La esposa
En cuanto llegó al salón se sentó, por costumbre, en el sillón donde había pasado tantas tardes de lectura, mientras ella cosía o veía la televisión. Ella le siguió y se sentó en el sofá, donde solía ponerse a hacer sus cosas, dejando el material junto a sí. Ahora recordaba cuántas veces la había visto allí, justo en el mismo sitio que ahora, solo que en este momento Azucena la miraba, prestándole toda su atención, en lugar de estar concentrada en sus labores manuales y escuchar atentamente sus respuestas a sus preguntas.
—Azucena —empezó con voz temblorosa —tengo que decirte algo sobre tu marido...
—¿Le ha ocurrido algo?
—Oh, no, tranquila, no es eso.
—Es que cuando a una le dicen eso es porque le ha pasado algo o se ha ido con otra, y mi Eusebio ya no está para esos trotes.
—No, no lo está, Azucena.

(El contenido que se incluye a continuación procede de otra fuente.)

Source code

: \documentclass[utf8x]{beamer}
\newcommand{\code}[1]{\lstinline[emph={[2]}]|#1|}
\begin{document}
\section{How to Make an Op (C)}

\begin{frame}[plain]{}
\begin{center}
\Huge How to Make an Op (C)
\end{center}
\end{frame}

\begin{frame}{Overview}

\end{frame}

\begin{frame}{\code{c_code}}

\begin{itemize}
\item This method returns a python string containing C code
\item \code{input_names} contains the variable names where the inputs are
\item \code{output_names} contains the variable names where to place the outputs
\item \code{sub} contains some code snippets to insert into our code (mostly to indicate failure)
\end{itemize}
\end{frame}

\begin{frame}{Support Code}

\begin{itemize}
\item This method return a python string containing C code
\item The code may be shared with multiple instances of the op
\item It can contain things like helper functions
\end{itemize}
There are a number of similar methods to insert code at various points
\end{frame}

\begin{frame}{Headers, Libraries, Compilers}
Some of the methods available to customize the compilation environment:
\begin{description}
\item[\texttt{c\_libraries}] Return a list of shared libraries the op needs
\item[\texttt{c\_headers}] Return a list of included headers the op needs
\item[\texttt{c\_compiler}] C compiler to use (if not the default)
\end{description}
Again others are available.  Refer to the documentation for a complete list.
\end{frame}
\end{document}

Lleváis cincuenta años casados, os casasteis en la iglesia de Santa Rita, un 9 de noviembre, el de 1980, y os fuisteis de viaje de novios a Brasil, a ver las cataratas del Iguazú. Fue un viaje maravilloso, y decidisteis volver cada año para ir conociendo todas las ciudades de aquel país, pero nunca lo hicisteis… Vinieron los niños, y vuestras prelaciones cambiaron.

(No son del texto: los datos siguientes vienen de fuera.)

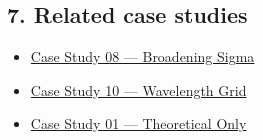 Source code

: \documentclass[
  11pt,
]{article}
\providecommand{\tightlist}{
  \setlength{\itemsep}{0pt}\setlength{\parskip}{0pt}}
\begin{document}
\hypertarget{7-related-case-studies}{
\subsection{7. Related case studies}\label{7-related-case-studies}}

\begin{itemize}
\tightlist
\item
  \href{https://github.com/pinarsyt/overlap-calculator/blob/main/case_studies/08_broadening_sigma/README.md}{Case
  Study 08 --- Broadening Sigma}
\item
  \href{https://github.com/pinarsyt/overlap-calculator/blob/main/case_studies/10_wavelength_grid/README.md}{Case
  Study 10 --- Wavelength Grid}
\item
  \href{https://github.com/pinarsyt/overlap-calculator/blob/main/case_studies/01_theoretical_only/README.md}{Case
  Study 01 --- Theoretical Only}
\end{itemize}
\end{document}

—Vaya, veo que mi marido te tiene bien informada...
—No, no es eso. Él esperaba que tú fueras virgen al matrimonio, pero no fue así.
La cara de Azucena se puso muy seria de pronto.
—Pero tu marido —continuó la chica —no te dijo nada en absoluto, Ni una sola palabra sobre ello en los cincuenta años de matrimonio. Como comprenderás, él nunca se lo ha dicho a nadie, Azucena, ni siquiera a ti. La virginidad era importante en aquella época, y tú pensabas que él iba a anular el matrimonio por eso, pero él te quería demasiado para que eso estuviera entre él y tú, ni siquiera una sola vez. Por eso calló y guardó el secreto en su corazón.
La mujer dio un bote.
—Sí, Azucena —dijo la joven —yo lo sé, pero no porque me lo haya dicho tu marido —en ese momento se quitó la peluca y añadió —sino porque yo soy tu marido.
—¡Qué?
—Sí, yo tampoco lo entiendo, Zuce. Anoche me acosté siendo un viejo de 75 años, y esta mañana me he despertado a las cinco con este cuerpo de jovencita. Pero recuerdo todo lo que hemos vivido juntos, los nacimientos e infancias de nuestros cuatro hijos, Inés, Rodolfo, Antonio y Carla. Ya han volado del nido, y todos aparentan más edad que yo.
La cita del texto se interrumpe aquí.